** EXERCISE **
Which lines of the data contain the string "jpeg"? Show each of them.
**** DATA RECORDS ****
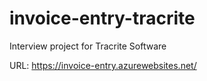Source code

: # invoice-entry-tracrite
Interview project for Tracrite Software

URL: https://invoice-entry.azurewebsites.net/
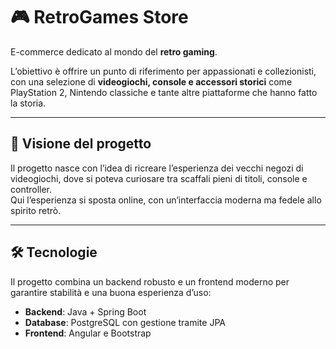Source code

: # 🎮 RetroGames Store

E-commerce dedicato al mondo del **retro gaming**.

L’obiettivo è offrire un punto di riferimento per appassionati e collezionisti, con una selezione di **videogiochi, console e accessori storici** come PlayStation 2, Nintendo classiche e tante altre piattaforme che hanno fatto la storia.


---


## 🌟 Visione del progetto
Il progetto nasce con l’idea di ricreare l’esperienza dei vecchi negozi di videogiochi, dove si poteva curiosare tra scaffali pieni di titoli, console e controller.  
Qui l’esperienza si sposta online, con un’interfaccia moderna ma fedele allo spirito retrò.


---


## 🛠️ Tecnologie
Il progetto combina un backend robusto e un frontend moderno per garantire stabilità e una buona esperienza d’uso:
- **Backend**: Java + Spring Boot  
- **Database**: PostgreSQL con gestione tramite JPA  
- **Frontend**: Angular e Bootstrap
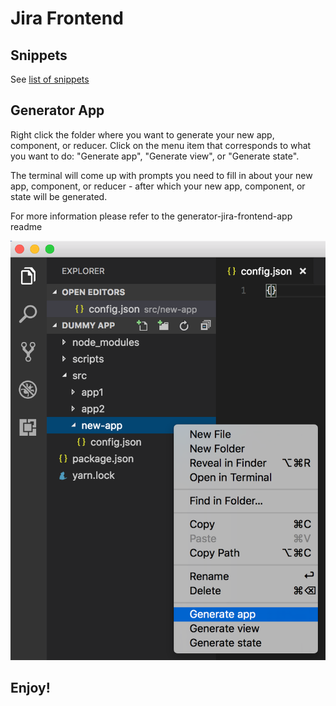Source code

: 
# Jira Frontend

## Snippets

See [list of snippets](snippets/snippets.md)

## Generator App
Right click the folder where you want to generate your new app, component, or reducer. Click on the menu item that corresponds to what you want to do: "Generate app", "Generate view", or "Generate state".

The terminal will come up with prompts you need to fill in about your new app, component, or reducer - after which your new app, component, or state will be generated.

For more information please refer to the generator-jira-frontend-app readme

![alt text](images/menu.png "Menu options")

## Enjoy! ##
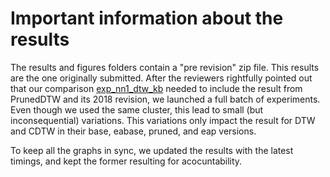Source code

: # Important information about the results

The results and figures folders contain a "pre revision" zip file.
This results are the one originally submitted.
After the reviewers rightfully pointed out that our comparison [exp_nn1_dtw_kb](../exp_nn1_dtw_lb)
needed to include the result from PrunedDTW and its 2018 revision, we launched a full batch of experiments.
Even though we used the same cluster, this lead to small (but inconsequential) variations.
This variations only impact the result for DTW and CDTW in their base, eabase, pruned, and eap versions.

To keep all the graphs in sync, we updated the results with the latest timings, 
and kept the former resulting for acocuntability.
****
**** DATA RECORDS ****
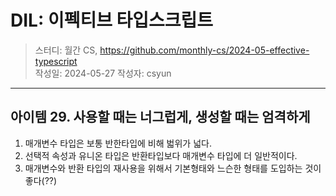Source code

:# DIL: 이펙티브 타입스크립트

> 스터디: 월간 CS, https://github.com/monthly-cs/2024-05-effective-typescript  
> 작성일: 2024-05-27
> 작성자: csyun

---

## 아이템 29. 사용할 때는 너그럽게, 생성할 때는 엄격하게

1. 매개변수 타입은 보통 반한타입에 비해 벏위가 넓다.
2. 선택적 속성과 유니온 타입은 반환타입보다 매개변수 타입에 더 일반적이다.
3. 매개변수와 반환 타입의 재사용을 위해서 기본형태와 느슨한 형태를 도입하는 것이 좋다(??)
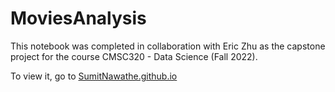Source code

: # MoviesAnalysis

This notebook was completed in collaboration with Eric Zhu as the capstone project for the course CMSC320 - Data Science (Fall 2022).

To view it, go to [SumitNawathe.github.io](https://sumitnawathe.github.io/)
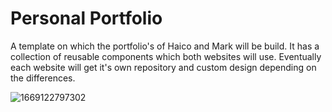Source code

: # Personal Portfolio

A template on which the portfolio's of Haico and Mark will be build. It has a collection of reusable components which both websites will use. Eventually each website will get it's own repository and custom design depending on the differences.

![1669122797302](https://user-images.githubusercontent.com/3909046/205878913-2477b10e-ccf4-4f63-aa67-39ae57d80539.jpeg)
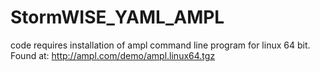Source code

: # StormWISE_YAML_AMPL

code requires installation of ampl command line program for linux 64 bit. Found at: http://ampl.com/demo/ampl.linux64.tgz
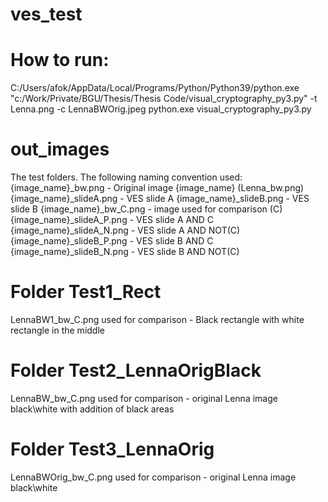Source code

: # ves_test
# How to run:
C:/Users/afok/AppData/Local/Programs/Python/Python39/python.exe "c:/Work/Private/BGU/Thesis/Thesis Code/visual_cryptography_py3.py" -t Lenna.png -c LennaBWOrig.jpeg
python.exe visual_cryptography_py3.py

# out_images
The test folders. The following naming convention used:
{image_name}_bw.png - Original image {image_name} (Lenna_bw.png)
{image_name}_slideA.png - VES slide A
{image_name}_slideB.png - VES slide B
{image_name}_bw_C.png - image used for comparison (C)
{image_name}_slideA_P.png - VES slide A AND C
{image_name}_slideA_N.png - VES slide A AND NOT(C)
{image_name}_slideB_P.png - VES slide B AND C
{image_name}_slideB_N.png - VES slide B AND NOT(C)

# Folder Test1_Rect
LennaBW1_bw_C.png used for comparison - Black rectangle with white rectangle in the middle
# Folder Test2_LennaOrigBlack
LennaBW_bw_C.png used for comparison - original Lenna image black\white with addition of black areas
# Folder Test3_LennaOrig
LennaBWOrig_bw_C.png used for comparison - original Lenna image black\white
****
**** DATA RECORDS ****
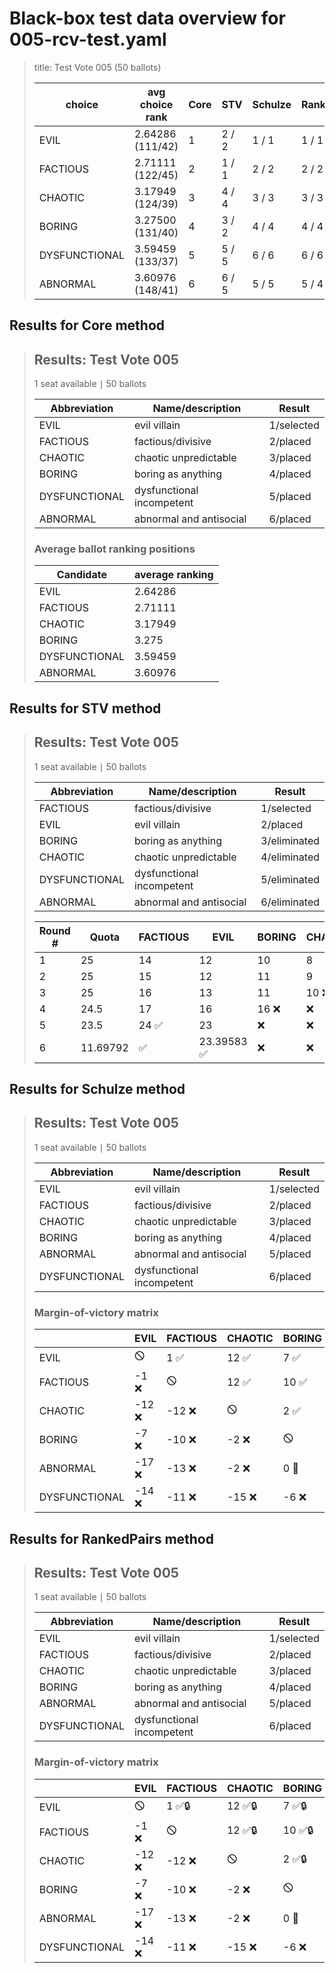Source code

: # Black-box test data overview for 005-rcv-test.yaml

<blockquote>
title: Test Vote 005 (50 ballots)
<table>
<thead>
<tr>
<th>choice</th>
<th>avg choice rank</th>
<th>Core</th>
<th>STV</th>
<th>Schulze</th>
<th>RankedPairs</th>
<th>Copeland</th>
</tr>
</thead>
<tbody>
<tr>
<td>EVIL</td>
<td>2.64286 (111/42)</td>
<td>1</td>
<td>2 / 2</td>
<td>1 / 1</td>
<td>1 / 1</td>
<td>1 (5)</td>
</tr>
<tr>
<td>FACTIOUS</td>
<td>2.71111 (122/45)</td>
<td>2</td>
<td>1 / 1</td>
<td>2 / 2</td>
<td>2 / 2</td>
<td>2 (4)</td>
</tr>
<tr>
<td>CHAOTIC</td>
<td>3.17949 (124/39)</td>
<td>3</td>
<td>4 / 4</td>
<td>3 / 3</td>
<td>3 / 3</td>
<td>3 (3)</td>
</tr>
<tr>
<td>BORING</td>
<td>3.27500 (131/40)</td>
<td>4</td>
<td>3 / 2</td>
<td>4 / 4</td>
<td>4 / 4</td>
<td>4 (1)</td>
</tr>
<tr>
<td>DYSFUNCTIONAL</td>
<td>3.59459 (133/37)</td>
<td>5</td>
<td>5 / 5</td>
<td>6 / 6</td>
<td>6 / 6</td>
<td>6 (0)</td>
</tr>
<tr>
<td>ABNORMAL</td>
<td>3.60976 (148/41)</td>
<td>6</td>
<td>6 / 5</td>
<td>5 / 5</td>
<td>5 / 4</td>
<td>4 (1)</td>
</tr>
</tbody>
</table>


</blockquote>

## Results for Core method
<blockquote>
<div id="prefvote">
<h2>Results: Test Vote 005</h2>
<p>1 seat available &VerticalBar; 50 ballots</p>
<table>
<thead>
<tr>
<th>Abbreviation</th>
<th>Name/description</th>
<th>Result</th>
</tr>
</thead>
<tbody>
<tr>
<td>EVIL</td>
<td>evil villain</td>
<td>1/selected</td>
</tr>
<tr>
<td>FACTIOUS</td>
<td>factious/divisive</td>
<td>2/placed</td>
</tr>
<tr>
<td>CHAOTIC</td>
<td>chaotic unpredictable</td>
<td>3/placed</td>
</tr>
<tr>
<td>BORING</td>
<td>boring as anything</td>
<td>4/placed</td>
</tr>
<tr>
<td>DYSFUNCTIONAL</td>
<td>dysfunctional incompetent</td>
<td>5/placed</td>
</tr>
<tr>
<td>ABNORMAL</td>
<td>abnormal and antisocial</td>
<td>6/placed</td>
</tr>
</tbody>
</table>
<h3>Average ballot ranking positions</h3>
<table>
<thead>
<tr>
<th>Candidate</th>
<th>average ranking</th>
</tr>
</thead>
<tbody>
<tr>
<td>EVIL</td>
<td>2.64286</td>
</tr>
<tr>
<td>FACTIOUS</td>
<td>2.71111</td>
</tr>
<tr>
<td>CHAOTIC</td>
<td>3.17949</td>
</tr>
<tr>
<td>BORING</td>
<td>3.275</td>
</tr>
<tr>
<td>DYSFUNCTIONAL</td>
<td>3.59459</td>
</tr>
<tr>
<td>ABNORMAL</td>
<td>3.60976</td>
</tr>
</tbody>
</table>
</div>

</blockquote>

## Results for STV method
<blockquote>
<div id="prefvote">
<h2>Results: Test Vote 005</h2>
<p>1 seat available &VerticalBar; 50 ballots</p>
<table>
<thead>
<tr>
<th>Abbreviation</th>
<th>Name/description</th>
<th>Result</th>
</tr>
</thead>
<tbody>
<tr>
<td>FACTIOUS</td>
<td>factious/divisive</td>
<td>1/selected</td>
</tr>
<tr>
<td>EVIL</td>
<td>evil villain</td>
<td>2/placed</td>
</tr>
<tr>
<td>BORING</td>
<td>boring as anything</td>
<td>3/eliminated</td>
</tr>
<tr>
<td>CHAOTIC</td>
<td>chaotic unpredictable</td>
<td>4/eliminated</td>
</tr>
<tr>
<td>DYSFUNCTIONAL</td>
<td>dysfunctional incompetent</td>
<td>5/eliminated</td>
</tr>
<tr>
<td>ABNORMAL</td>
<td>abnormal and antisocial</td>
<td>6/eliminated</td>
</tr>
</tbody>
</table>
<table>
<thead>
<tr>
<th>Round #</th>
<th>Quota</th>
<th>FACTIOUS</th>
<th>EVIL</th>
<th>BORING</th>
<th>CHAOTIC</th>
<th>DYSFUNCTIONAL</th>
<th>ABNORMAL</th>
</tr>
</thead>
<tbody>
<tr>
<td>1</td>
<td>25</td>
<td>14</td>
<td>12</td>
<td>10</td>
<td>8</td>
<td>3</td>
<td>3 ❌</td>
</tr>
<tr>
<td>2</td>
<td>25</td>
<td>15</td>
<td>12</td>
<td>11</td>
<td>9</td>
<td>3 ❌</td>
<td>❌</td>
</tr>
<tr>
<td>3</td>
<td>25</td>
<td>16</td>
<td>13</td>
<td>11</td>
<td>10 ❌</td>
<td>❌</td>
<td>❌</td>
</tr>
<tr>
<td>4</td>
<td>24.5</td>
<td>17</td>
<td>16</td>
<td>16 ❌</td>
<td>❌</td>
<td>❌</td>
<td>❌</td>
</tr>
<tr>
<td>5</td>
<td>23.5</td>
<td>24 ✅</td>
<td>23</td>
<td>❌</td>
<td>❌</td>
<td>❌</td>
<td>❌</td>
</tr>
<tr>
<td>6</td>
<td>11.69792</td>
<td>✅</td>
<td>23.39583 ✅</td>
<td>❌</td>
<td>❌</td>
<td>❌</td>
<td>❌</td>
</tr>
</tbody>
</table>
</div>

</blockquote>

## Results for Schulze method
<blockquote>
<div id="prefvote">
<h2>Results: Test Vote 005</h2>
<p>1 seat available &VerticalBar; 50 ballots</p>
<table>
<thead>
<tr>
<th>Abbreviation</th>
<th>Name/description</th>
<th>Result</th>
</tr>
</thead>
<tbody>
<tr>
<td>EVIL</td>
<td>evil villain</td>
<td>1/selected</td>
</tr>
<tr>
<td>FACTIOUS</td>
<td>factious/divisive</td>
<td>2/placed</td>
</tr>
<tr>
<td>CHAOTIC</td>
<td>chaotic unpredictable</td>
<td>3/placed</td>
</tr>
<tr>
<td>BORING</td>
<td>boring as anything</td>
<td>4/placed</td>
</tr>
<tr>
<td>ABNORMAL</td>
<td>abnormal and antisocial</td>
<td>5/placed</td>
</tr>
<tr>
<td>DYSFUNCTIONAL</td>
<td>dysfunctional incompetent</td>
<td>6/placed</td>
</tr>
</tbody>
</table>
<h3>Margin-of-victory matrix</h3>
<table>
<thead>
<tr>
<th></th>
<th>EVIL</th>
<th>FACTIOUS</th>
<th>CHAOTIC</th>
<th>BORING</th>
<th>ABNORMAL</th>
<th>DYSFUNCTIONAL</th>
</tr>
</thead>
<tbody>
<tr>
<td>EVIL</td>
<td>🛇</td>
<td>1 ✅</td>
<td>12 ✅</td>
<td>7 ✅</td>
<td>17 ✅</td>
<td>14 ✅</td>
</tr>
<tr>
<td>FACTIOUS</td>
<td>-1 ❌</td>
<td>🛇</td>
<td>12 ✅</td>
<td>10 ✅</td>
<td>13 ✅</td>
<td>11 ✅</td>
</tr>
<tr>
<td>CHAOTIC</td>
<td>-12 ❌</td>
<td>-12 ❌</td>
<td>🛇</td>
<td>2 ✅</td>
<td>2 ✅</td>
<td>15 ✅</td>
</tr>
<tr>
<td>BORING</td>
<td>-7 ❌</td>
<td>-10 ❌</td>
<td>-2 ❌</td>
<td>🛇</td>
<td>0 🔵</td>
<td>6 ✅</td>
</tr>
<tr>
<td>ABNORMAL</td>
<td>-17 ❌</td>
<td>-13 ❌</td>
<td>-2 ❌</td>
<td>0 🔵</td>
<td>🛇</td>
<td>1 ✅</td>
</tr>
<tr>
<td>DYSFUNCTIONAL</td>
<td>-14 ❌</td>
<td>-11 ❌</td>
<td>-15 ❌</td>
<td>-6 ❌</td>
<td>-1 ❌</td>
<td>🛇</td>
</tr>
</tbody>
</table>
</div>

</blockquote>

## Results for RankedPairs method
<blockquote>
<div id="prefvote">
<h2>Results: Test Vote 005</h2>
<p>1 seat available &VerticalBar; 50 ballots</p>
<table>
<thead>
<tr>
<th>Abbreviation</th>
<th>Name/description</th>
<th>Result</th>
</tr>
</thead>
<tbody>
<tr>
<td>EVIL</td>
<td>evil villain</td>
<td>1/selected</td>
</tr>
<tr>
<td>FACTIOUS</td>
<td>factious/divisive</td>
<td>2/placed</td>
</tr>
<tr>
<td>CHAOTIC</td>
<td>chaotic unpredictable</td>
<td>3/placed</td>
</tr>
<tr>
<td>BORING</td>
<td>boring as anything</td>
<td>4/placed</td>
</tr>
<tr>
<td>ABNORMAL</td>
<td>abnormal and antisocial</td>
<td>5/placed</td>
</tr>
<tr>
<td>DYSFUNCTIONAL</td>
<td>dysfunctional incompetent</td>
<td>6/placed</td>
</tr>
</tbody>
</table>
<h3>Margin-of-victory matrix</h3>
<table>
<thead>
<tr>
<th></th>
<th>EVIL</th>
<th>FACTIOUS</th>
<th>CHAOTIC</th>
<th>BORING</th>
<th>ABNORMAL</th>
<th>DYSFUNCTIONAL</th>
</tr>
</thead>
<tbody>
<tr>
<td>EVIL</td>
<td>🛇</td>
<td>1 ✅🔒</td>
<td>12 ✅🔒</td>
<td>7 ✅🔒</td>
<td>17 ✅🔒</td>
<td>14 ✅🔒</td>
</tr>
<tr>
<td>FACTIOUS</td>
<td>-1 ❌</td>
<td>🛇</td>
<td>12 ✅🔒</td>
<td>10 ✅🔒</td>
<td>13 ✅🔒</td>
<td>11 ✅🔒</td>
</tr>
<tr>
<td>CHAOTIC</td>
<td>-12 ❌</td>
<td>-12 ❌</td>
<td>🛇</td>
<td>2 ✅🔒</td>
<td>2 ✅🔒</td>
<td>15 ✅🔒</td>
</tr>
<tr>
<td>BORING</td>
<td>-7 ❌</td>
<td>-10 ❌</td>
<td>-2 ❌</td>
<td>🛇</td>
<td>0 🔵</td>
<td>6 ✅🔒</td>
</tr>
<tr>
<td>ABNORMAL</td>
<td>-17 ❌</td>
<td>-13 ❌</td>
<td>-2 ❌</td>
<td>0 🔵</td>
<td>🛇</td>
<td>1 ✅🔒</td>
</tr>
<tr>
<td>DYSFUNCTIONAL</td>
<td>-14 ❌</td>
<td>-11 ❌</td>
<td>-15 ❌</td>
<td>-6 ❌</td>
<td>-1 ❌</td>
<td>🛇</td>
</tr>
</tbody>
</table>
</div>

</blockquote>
****
** RESPONSE TO THIS EXERCISE **
![1669122797302](https://user-images.githubusercontent.com/3909046/205878913-2477b10e-ccf4-4f63-aa67-39ae57d80539.jpeg)
C:/Users/afok/AppData/Local/Programs/Python/Python39/python.exe "c:/Work/Private/BGU/Thesis/Thesis Code/visual_cryptography_py3.py" -t Lenna.png -c LennaBWOrig.jpeg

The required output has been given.